By DPA
Fort Meade (Maryland) : A US Army officer who headed the interrogation centre at Abu Ghraib prison in Iraq escaped prison time Wednesday when a military jury issued only a reprimand at the end of his court-martial.
Lieutenant-Colonel Steven Jordan, 51, was the only officer to stand trial for the Abu Ghraib prisoner abuse scandal. However, he was convicted only of a technical charge of disobeying orders and acquitted of all charges related to the abuses at the prison.
In its verdict on Tuesday, the military court had found Jordan guilty of ignoring a general’s order not to communicate with other soldiers about an investigation in 2004, when photos taken by US soldiers at the prison became public and touched off the scandal.
Jordan was the most senior soldier to face justice over the scandal that shocked the world in 2004 and caused lasting damage to US credibility.
Although he could have faced up to five years in prison and dismissal from the Army, prosecutors had recommended a reprimand and a fine of one month’s pay, $7,373.
The case was likely to be the last Abu Ghraib court-martial. Previously 11 lower-ranking US soldiers have been convicted for abuses at the prison outside Baghdad in the fall of 2003. One of them received a 10-year prison term.
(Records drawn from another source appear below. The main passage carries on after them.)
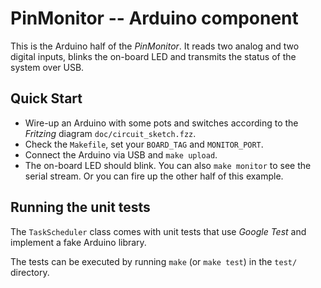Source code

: # PinMonitor -- Arduino component

This is the Arduino half of the _PinMonitor_. It reads two analog and two
digital inputs, blinks the on-board LED and transmits the status of the system
over USB.

## Quick Start

-   Wire-up an Arduino with some pots and switches according to the _Fritzing_
    diagram `doc/circuit_sketch.fzz`.
-   Check the `Makefile`, set your `BOARD_TAG` and `MONITOR_PORT`.
-   Connect the Arduino via USB and `make upload`.
-   The on-board LED should blink. You can also `make monitor` to see the
    serial stream. Or you can fire up the other half of this example.

## Running the unit tests

The `TaskScheduler` class comes with unit tests that use _Google Test_ and
implement a fake Arduino library.

The tests can be executed by running `make` (or `make test`) in the `test/`
directory.

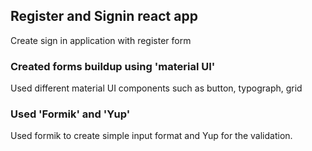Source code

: ## Register and Signin react app

Create sign in application with register form

### Created forms buildup using 'material UI'

Used different material UI components such as button, typograph, grid

### Used 'Formik' and 'Yup'

Used formik to create simple input format and Yup for the validation.
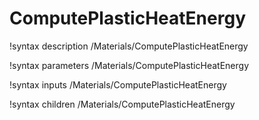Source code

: <!-- MOOSE Documentation Stub: Remove this when content is added. -->

# ComputePlasticHeatEnergy
!syntax description /Materials/ComputePlasticHeatEnergy

!syntax parameters /Materials/ComputePlasticHeatEnergy

!syntax inputs /Materials/ComputePlasticHeatEnergy

!syntax children /Materials/ComputePlasticHeatEnergy
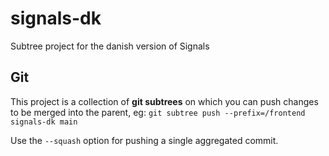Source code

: # signals-dk
Subtree project for the danish version of Signals

## Git

This project is a collection of **git subtrees** on which you can push changes to be merged into the parent, eg:
`git subtree push --prefix=/frontend signals-dk main`

Use the `--squash` option for pushing a single aggregated commit.
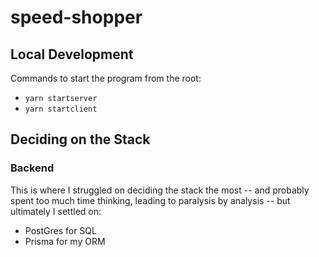 # speed-shopper

## Local Development

Commands to start the program from the root:

- `yarn startserver`
- `yarn startclient`

## Deciding on the Stack

### Backend

This is where I struggled on deciding the stack the most -- and probably spent too much time thinking, leading to paralysis by analysis -- but ultimately I settled on:

- PostGres for SQL
- Prisma for my ORM

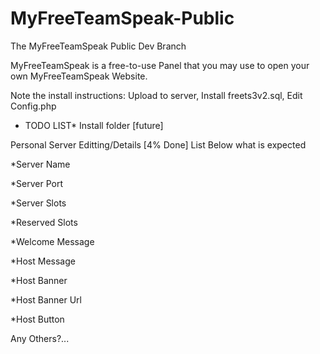 # MyFreeTeamSpeak-Public
The MyFreeTeamSpeak Public Dev Branch

MyFreeTeamSpeak is a free-to-use Panel that you may use to open your own MyFreeTeamSpeak Website.

Note the install instructions:
Upload to server,
Install freets3v2.sql,
Edit Config.php


* TODO LIST*
Install folder [future]

Personal Server Editting/Details [4% Done] List Below what is expected

*Server Name

*Server Port

*Server Slots

*Reserved Slots

*Welcome Message

*Host Message

*Host Banner

*Host Banner Url

*Host Button

Any Others?...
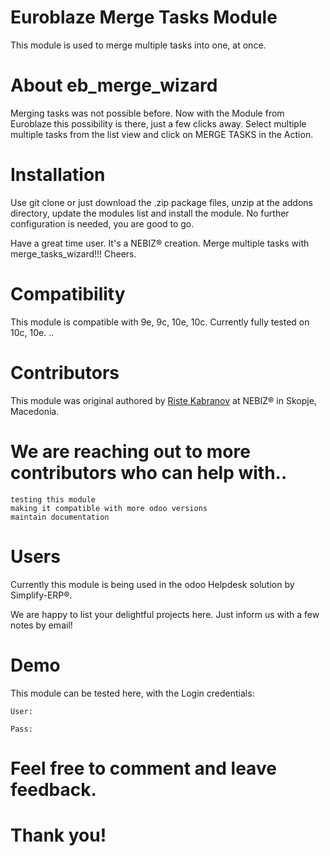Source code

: # Euroblaze Merge Tasks Module
This module is used to merge multiple tasks into one, at once.
# About eb_merge_wizard
Merging tasks was not possible before. Now with the Module from Euroblaze this possibility is there, just a few
clicks away. Select multiple multiple tasks from the list view and click on MERGE TASKS in the Action.
# Installation

Use git clone or just download the .zip package files, unzip at the addons directory, update the modules list and install the module. No further configuration is needed, you are good to go.

Have a great time user. It's a NEBIZ® creation. Merge multiple tasks with merge_tasks_wizard!!! Cheers.
# Compatibility

This module is compatible with 9e, 9c, 10e, 10c. Currently fully tested on 10c, 10e. ..
# Contributors

This module was original authored by [Riste Kabranov](https://github.com/ristecona) at NEBIZ® in Skopje, Macedonia.

# We are reaching out to more contributors who can help with..

    testing this module
    making it compatible with more odoo versions
    maintain documentation

# Users

Currently this module is being used in the odoo Helpdesk solution by Simplify-ERP®.

We are happy to list your delightful projects here. Just inform us with a few notes by email!
# Demo

This module can be tested here, with the Login credentials:

    User:

    Pass:

# Feel free to comment and leave feedback.
# Thank you!
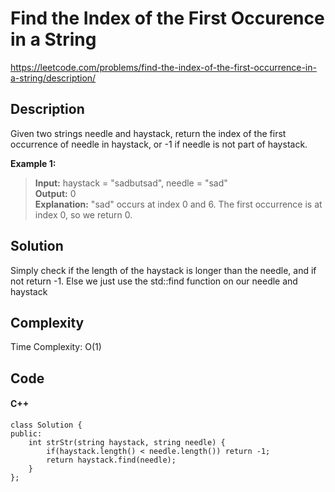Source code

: # Find the Index of the First Occurence in a String
<https://leetcode.com/problems/find-the-index-of-the-first-occurrence-in-a-string/description/>

## Description
Given two strings needle and haystack, return the index of the first occurrence of needle in haystack, or -1 if needle is not part of haystack.

**Example 1:**

>**Input:** haystack = "sadbutsad", needle = "sad"  
**Output:** 0  
**Explanation:** "sad" occurs at index 0 and 6.
The first occurrence is at index 0, so we return 0.


## Solution
Simply check if the length of the haystack is longer than the needle, and if not return -1. Else we just use the std::find function on our needle and haystack

## Complexity
Time Complexity: O(1)

## Code
#### C++
    class Solution {
    public:
        int strStr(string haystack, string needle) {
            if(haystack.length() < needle.length()) return -1;
            return haystack.find(needle);
        }
    };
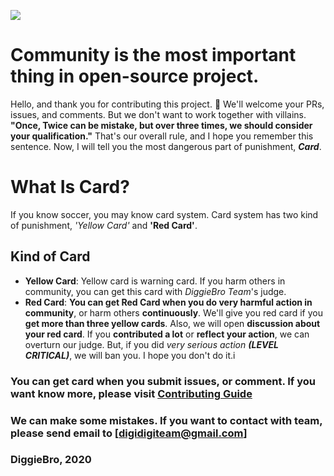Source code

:![](https://images.vexels.com/media/users/3/146857/isolated/preview/d55e89657228964a776f7dab3c0537ca-football-red-card-icon-by-vexels.png)
# Community is the most important thing in open-source project.

Hello, and thank you for contributing this project. 👋
We'll welcome your PRs, issues, and comments. But we don't want to work together with villains.
**"Once, Twice can be mistake, but over three times, we should consider your qualification."** 
That's our overall rule, and I hope you remember this sentence. 
Now, I will tell you the most dangerous part of punishment, ***Card***.

# What Is Card?
If you know soccer, you may know card system. Card system has two kind of punishment, *'Yellow Card'* and **'Red Card'**.

## Kind of Card
- **Yellow Card**: Yellow card is warning card. If you harm others in community, you can get this card with *DiggieBro Team*'s judge.
- **Red Card**: **You can get Red Card when you do very harmful action in community**, or harm others **continuously**. We'll give you red card if you
        **get more than three yellow cards**. Also, we will open **discussion about your red card**. If you **contributed a lot**
        or **reflect your action**, we can overturn our judge. But, if you did *very serious action **(LEVEL CRITICAL)***,
        we will ban you. I hope you don't do it.i

### You can get card when you submit issues, or comment. If you want know more, please visit [Contributing Guide](./CONTRIBUTING.md)
### We can make some mistakes. If you want to contact with team, please send email to [digidigiteam@gmail.com]

### DiggieBro, 2020
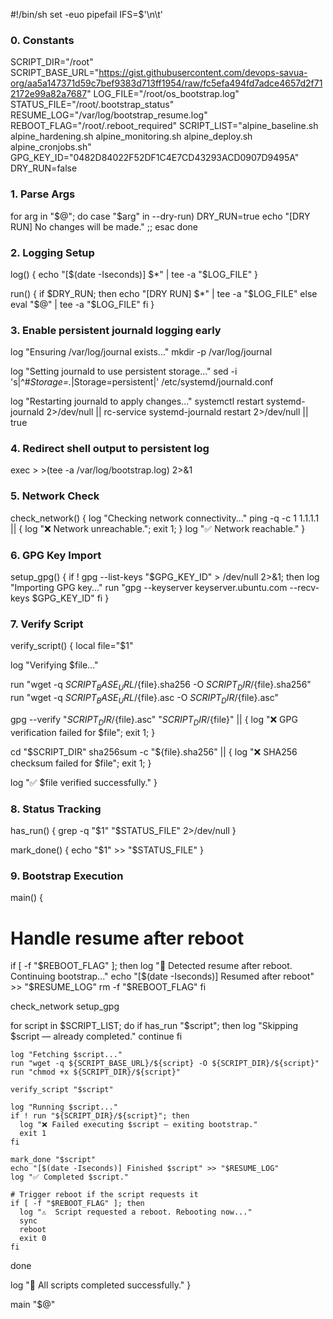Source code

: #!/bin/sh
set -euo pipefail
IFS=$'\n\t'

### 0. Constants
SCRIPT_DIR="/root"
SCRIPT_BASE_URL="https://gist.githubusercontent.com/devops-savua-org/aa5a147371d59c7bef9383d713ff1954/raw/fc5efa494fd7adce4657d2f712172e99a82a7687"
LOG_FILE="/root/os_bootstrap.log"
STATUS_FILE="/root/.bootstrap_status"
RESUME_LOG="/var/log/bootstrap_resume.log"
REBOOT_FLAG="/root/.reboot_required"
SCRIPT_LIST="alpine_baseline.sh alpine_hardening.sh alpine_monitoring.sh alpine_deploy.sh alpine_cronjobs.sh"
GPG_KEY_ID="0482D84022F52DF1C4E7CD43293ACD0907D9495A"
DRY_RUN=false

### 1. Parse Args
for arg in "$@"; do
  case "$arg" in
    --dry-run)
      DRY_RUN=true
      echo "[DRY RUN] No changes will be made."
      ;;
  esac
done

### 2. Logging Setup
log() {
  echo "[$(date -Iseconds)] $*" | tee -a "$LOG_FILE"
}

run() {
  if $DRY_RUN; then
    echo "[DRY RUN] $*" | tee -a "$LOG_FILE"
  else
    eval "$@" | tee -a "$LOG_FILE"
  fi
}

### 3. Enable persistent journald logging early
log "Ensuring /var/log/journal exists..."
mkdir -p /var/log/journal

log "Setting journald to use persistent storage..."
sed -i 's|^#*Storage=.*|Storage=persistent|' /etc/systemd/journald.conf

log "Restarting journald to apply changes..."
systemctl restart systemd-journald 2>/dev/null || rc-service systemd-journald restart 2>/dev/null || true

### 4. Redirect shell output to persistent log
exec > >(tee -a /var/log/bootstrap.log) 2>&1

### 5. Network Check
check_network() {
  log "Checking network connectivity..."
  ping -q -c 1 1.1.1.1 || { log "❌ Network unreachable."; exit 1; }
  log "✅ Network reachable."
}

### 6. GPG Key Import
setup_gpg() {
  if ! gpg --list-keys "$GPG_KEY_ID" > /dev/null 2>&1; then
    log "Importing GPG key..."
    run "gpg --keyserver keyserver.ubuntu.com --recv-keys $GPG_KEY_ID"
  fi
}

### 7. Verify Script
verify_script() {
  local file="$1"

  log "Verifying $file..."

  run "wget -q ${SCRIPT_BASE_URL}/${file}.sha256 -O ${SCRIPT_DIR}/${file}.sha256"
  run "wget -q ${SCRIPT_BASE_URL}/${file}.asc -O ${SCRIPT_DIR}/${file}.asc"

  gpg --verify "${SCRIPT_DIR}/${file}.asc" "${SCRIPT_DIR}/${file}" || {
    log "❌ GPG verification failed for $file"; exit 1;
  }

  cd "$SCRIPT_DIR"
  sha256sum -c "${file}.sha256" || {
    log "❌ SHA256 checksum failed for $file"; exit 1;
  }

  log "✅ $file verified successfully."
}

### 8. Status Tracking
has_run() {
  grep -q "$1" "$STATUS_FILE" 2>/dev/null
}

mark_done() {
  echo "$1" >> "$STATUS_FILE"
}

### 9. Bootstrap Execution
main() {
  # Handle resume after reboot
  if [ -f "$REBOOT_FLAG" ]; then
    log "🔁 Detected resume after reboot. Continuing bootstrap..."
    echo "[$(date -Iseconds)] Resumed after reboot" >> "$RESUME_LOG"
    rm -f "$REBOOT_FLAG"
  fi

  check_network
  setup_gpg

  for script in $SCRIPT_LIST; do
    if has_run "$script"; then
      log "Skipping $script — already completed."
      continue
    fi

    log "Fetching $script..."
    run "wget -q ${SCRIPT_BASE_URL}/${script} -O ${SCRIPT_DIR}/${script}"
    run "chmod +x ${SCRIPT_DIR}/${script}"

    verify_script "$script"

    log "Running $script..."
    if ! run "${SCRIPT_DIR}/${script}"; then
      log "❌ Failed executing $script — exiting bootstrap."
      exit 1
    fi

    mark_done "$script"
    echo "[$(date -Iseconds)] Finished $script" >> "$RESUME_LOG"
    log "✅ Completed $script."

    # Trigger reboot if the script requests it
    if [ -f "$REBOOT_FLAG" ]; then
      log "⚠️  Script requested a reboot. Rebooting now..."
      sync
      reboot
      exit 0
    fi
  done

  log "🎉 All scripts completed successfully."
}

main "$@"
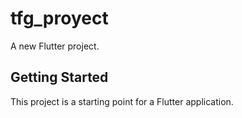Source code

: # tfg_proyect

A new Flutter project.

## Getting Started

This project is a starting point for a Flutter application.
A reservist who volunteered for Iraq, Jordan made a tearful plea to the court Tuesday before the jury began deliberations. His lawyers urged the 10 panel members to consider Jordan’s long military service and the wounds he suffered in Iraq.
Jordan was director of Abu Ghraib’s interrogation centre in the fall of 2003 when military police on night duty took infamous pictures of naked detainees being mistreated, sexually humiliated and threatened with dogs.
He was not specifically charged over those abuses, but with failing to ensure discipline at the prison.